Alternative Spring Break: Students give back through service
UA volunteers on the 2014 Alternative Spring Break trip with the home they helped build in South Carolina.
Sore muscles? Calluses? Sweaty brows?
Sounds about right for the 91 students and advisors who will happily board buses on Saturday and head south to spend next week’s spring break working hard on behalf of others. Since 2006, UA has organized the Alternative Spring Break service trips to areas in need.
Returning volunteer Michael Duff will be working on another Habitat for Humanity House.
This year’s project sites:
- At Camp Twin Lakes in Winder, Ga., the UA crew will help create a mile-long hiking trail and do painting, cleaning and repairs in preparation for the upcoming season at the camp, which serves children with disabilities.
- With the North Carolina Coastal Federation, in Manteo, N.C., students will take part in clean up and restoration projects along the coast, as well as oyster restoration.
- For Habitat for Humanity in Marion, S.C., where UA was selected as a Collegiate Challenge participant, students will help finish work started on other college ASB trips. The crew will do flooring, siding, roofing and window installation on a home for a family in need.
“Volunteers will plan to work eight-hour days Monday through Thursday at their project sites,” says Alison Doehring, assistant director of student life. “We anticipate more than 2,800 hours of service to be dedicated during this week, which amounts to more than $17,000 worth of minimum wage work for our partner agencies.
Student who may never have used tools before gain a variety of skills.
“Alternative Spring Break provides the opportunity for students to live and work with their peers for a week,” adds Doehring. “The groups give back during the day, and the evenings are filled with dinner, group reflection on the service completed and team-building activities.
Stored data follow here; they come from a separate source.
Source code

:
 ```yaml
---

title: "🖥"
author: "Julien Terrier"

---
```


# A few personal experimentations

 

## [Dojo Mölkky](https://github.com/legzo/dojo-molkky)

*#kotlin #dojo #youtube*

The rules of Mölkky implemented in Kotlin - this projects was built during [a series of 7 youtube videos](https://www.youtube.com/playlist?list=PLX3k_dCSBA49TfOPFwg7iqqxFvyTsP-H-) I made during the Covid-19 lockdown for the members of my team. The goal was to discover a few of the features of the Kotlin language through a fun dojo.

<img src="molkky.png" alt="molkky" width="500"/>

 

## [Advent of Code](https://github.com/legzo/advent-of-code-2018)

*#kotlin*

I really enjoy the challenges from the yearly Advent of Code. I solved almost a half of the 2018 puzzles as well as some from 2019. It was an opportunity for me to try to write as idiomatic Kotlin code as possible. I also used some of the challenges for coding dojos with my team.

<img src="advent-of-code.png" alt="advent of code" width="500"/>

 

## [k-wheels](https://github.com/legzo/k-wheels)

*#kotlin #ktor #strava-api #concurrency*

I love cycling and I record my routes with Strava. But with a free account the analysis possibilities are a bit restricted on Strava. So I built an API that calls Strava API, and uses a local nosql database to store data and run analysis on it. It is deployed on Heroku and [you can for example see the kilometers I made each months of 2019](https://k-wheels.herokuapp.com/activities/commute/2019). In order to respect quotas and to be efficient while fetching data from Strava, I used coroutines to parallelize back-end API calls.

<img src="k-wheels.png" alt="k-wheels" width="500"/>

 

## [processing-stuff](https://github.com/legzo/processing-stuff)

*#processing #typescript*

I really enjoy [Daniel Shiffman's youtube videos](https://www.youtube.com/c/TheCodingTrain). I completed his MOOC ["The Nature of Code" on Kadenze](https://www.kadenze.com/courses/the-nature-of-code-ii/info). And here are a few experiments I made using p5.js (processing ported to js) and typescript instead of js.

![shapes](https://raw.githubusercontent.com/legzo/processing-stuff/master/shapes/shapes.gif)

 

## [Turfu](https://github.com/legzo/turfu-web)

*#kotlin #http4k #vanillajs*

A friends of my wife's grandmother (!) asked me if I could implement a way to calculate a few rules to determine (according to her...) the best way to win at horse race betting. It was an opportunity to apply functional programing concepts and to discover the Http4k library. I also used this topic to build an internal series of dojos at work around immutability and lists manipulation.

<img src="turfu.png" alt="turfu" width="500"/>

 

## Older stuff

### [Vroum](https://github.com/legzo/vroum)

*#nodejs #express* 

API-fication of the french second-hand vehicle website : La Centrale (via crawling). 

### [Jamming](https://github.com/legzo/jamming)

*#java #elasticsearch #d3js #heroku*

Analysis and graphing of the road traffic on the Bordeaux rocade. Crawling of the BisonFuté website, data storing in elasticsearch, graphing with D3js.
On the way home there will be time for a fun side trip, such as a stop in Myrtle Beach.”
Michael Duff, a second year volunteer, is looking forward to the week.
“Alternative Spring Break has given me a different outlook on the world because it gets me out of my bubble of just the daily college living of going to class, hanging with friends and going to work,” says Duff, a sophomore nursing major who also has participated in Habitat for Humanity through his fraternity, Phi Delta Theta. “ASB puts a group of students together who mainly don't know each other, and gives them a project to work on that brings everyone closer in the end.”
You can follow the UA volunteers through their Alternative Spring Break week — they will be posting photos and updates on social media using the hashtag #UAASB2015.
For National Volunteer Week, April 13-18, there will be a 2015 Alternative Spring Break photo display on Monday, April 13, at 3 p.m. in the Student Union lounges by Starbucks, and at a social event on Tuesday, April 14, at 7 p.m. in Student Union Ballrooms C, D and E.